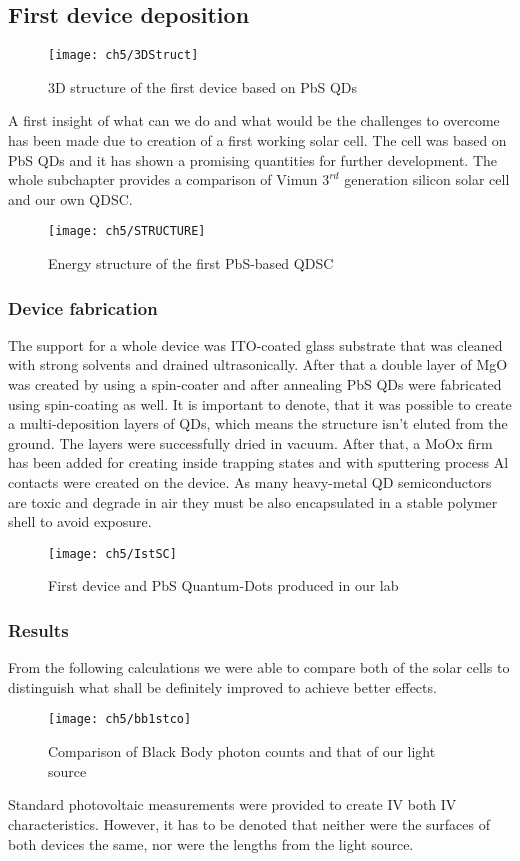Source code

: \subsection{First device deposition}
\begin{figure}[t]
\center
\texttt{[image: ch5/3DStruct]}
\caption{3D structure of the first device based on PbS QDs}
\label{fig:1stStructure}
\end{figure}
A first insight of what can we do and what would be the challenges to overcome has been made due to creation of a first working solar cell. The cell was based on PbS QDs and it has shown a promising quantities for further development. The whole subchapter provides a comparison of Vimun $3^{rd}$ generation silicon solar cell and our own QDSC.
\begin{figure}[H]
\center
\texttt{[image: ch5/STRUCTURE]}
\caption{Energy structure of the first PbS-based QDSC}
\label{fig:1stEnergy}
\end{figure}

\subsubsection{Device fabrication}
\noindent The support for a whole device was ITO-coated glass substrate that was cleaned with strong solvents and drained ultrasonically. After that a double layer of MgO was created by using a spin-coater and after annealing PbS QDs were fabricated using spin-coating as well. It is important to denote, that it was possible to create a multi-deposition layers of QDs, which means the structure isn’t eluted from the ground. The layers were successfully dried in vacuum. After that, a MoOx firm has been added for creating inside trapping states and 
with sputtering process Al contacts were created on the device. As many heavy-metal QD semiconductors are toxic and degrade in air they must be also encapsulated in a stable polymer shell to avoid exposure. 
\begin{figure}
\center
\texttt{[image: ch5/IstSC]}
\caption{First device and PbS Quantum-Dots produced in our lab}
\end{figure}

\subsubsection{Results}
From the following calculations we were able to compare both of the solar cells to distinguish what shall be definitely improved to achieve better effects. 
\begin{wrapfigure}{l}{0.451\textwidth}
\center
\texttt{[image: ch5/bb1stco]}
\caption{Comparison of Black Body photon counts and that of our light source}
\end{wrapfigure}
Standard photovoltaic measurements were provided to create IV both IV characteristics. However, it has to be denoted that neither were the surfaces of both devices the same, nor were the lengths from the light source.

..............................

» **Requirement**
Using the listing above, list every line in which the string "both" occurs.

» **Finished task**
From the following calculations we were able to compare both of the solar cells to distinguish what shall be definitely improved to achieve better effects. 
Standard photovoltaic measurements were provided to create IV both IV characteristics. However, it has to be denoted that neither were the surfaces of both devices the same, nor were the lengths from the light source.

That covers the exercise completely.